▶ What to work on:
In the records below, pick out all lines containing the word "interacting".

Items from a data source
Segment Open

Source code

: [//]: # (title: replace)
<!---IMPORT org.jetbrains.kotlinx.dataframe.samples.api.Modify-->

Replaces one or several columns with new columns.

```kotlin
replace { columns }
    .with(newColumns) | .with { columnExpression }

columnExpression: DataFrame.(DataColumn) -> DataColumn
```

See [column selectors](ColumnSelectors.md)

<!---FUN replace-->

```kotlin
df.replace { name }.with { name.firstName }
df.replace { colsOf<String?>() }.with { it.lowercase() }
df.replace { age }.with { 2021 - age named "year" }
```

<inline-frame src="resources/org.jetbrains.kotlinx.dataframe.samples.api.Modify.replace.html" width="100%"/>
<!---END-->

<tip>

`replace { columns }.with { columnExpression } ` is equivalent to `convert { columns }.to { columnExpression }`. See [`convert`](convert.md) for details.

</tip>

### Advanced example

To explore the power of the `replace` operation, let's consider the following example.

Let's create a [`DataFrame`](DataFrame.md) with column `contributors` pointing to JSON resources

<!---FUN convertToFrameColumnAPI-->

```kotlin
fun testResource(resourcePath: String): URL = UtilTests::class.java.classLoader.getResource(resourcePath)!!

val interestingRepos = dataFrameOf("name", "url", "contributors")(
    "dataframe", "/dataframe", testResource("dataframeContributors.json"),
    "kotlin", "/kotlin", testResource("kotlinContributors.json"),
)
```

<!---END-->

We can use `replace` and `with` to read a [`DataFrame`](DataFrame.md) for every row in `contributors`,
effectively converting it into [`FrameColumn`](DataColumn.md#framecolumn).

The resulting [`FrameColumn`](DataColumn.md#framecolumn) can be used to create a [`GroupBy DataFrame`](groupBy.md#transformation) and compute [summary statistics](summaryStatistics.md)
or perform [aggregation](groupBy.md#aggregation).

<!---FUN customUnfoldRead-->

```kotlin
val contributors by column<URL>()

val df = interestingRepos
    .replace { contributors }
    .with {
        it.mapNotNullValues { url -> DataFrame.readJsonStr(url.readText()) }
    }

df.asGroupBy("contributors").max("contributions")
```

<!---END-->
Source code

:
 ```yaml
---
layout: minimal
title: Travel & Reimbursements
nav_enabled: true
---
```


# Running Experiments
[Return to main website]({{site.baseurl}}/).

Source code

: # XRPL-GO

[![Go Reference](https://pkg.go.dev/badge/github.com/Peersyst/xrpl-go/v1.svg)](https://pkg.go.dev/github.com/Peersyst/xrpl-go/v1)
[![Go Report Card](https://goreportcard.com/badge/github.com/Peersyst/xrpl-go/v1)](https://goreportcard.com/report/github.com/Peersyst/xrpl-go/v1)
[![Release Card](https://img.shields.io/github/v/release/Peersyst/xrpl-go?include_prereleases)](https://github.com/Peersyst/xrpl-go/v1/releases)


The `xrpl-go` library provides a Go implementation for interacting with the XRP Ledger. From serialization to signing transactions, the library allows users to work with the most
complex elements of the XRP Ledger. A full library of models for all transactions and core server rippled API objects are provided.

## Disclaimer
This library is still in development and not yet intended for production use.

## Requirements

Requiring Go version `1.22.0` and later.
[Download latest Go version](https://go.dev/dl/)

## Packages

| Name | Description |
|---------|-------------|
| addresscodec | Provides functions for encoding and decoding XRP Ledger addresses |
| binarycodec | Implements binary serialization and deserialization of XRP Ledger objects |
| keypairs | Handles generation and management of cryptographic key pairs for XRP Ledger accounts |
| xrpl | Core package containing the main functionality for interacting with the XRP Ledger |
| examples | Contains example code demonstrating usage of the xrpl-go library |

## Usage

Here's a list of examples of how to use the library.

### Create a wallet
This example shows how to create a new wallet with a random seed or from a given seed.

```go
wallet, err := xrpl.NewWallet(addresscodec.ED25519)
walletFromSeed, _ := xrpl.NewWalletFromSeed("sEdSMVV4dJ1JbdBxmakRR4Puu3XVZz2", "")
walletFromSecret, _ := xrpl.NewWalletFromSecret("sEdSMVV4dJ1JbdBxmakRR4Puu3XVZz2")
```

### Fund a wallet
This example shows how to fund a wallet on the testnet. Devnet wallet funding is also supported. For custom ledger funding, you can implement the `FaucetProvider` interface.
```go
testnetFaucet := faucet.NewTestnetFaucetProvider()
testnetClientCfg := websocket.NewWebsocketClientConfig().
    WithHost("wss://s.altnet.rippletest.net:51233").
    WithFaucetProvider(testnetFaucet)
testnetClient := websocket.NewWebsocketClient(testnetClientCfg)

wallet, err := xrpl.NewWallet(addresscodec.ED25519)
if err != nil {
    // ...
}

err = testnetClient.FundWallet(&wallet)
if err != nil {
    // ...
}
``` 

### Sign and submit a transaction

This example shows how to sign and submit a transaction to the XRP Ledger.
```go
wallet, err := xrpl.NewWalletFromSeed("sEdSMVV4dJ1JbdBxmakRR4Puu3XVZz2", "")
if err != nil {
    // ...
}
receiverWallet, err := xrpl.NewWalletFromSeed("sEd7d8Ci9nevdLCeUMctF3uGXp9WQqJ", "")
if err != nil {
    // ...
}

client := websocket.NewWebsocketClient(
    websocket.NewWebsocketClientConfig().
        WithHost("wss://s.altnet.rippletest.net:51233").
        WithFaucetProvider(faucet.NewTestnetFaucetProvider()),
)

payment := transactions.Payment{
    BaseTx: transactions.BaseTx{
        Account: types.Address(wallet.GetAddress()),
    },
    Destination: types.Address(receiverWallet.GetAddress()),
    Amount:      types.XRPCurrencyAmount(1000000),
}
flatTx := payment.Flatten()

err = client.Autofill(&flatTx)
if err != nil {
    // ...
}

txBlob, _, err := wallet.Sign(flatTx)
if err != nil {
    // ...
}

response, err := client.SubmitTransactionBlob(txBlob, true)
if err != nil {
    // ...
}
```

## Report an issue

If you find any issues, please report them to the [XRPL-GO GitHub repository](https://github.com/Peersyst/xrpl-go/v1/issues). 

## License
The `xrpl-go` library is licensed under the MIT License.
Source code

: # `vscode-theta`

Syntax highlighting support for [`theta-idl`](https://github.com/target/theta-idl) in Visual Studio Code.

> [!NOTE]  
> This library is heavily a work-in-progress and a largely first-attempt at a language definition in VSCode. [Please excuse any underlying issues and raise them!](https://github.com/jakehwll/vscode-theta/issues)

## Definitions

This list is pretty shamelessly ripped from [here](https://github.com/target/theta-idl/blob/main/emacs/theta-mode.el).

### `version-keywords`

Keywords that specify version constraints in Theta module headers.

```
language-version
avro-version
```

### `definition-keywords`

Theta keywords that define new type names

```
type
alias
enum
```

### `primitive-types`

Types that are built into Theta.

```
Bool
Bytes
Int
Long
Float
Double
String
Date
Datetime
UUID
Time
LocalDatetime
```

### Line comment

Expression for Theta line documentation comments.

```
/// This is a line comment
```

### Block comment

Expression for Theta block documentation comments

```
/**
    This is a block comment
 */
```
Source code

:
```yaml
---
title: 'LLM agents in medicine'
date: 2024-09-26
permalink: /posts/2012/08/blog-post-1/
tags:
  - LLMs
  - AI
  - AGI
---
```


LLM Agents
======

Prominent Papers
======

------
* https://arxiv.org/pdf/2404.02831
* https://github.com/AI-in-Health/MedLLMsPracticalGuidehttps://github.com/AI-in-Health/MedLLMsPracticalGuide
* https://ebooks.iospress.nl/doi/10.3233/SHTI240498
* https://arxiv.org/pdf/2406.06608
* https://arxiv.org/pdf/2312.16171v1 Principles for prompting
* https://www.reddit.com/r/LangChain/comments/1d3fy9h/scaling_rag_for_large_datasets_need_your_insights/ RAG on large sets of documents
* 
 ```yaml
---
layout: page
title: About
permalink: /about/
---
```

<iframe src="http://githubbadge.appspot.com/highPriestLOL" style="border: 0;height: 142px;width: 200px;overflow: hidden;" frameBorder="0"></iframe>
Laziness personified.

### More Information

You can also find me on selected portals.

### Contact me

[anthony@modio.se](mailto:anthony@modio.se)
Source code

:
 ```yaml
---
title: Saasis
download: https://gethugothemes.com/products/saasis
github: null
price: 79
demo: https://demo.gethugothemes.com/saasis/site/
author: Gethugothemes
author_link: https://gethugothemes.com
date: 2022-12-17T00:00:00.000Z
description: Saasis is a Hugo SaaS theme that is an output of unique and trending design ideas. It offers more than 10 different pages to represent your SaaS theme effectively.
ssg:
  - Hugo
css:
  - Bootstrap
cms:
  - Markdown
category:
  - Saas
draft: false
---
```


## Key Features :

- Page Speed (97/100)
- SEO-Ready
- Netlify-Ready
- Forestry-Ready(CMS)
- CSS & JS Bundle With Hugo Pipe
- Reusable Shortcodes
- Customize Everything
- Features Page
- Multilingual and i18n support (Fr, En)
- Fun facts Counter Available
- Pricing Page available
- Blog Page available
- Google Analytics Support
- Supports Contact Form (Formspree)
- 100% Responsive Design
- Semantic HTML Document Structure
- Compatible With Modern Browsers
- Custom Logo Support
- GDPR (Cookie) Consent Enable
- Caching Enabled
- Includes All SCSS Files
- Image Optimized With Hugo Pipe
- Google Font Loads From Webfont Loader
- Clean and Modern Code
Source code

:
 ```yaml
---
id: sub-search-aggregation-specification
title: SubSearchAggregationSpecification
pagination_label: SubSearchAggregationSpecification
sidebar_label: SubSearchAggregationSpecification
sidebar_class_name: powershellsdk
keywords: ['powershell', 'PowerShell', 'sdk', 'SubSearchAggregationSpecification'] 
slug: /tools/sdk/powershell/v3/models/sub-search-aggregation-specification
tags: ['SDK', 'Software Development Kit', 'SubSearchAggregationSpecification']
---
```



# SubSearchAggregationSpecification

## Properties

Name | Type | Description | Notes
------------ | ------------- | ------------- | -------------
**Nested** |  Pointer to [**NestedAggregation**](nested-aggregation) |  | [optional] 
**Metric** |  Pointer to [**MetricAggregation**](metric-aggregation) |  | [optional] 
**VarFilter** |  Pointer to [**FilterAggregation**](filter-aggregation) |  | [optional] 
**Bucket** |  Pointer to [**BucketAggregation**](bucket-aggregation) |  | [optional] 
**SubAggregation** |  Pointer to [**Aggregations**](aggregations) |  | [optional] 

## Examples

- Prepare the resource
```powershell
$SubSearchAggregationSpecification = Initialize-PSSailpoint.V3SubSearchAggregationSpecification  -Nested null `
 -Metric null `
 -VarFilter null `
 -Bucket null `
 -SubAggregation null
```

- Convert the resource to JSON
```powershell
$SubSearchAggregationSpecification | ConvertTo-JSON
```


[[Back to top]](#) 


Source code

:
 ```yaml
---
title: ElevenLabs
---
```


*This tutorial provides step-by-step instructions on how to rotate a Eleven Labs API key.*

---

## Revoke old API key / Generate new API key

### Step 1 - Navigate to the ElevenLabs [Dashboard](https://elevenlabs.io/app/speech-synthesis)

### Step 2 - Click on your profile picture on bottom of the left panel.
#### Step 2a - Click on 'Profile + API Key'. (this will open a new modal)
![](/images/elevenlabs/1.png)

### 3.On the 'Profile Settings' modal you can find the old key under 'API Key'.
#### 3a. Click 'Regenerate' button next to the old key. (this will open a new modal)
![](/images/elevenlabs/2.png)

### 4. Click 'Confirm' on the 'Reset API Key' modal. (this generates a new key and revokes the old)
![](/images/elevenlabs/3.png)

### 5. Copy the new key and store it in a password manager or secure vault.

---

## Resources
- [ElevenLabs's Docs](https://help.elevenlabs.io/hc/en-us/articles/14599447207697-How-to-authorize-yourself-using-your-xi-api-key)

Segment Closed

▶ Result of this exercise:
The `xrpl-go` library provides a Go implementation for interacting with the XRP Ledger. From serialization to signing transactions, the library allows users to work with the most
| xrpl | Core package containing the main functionality for interacting with the XRP Ledger |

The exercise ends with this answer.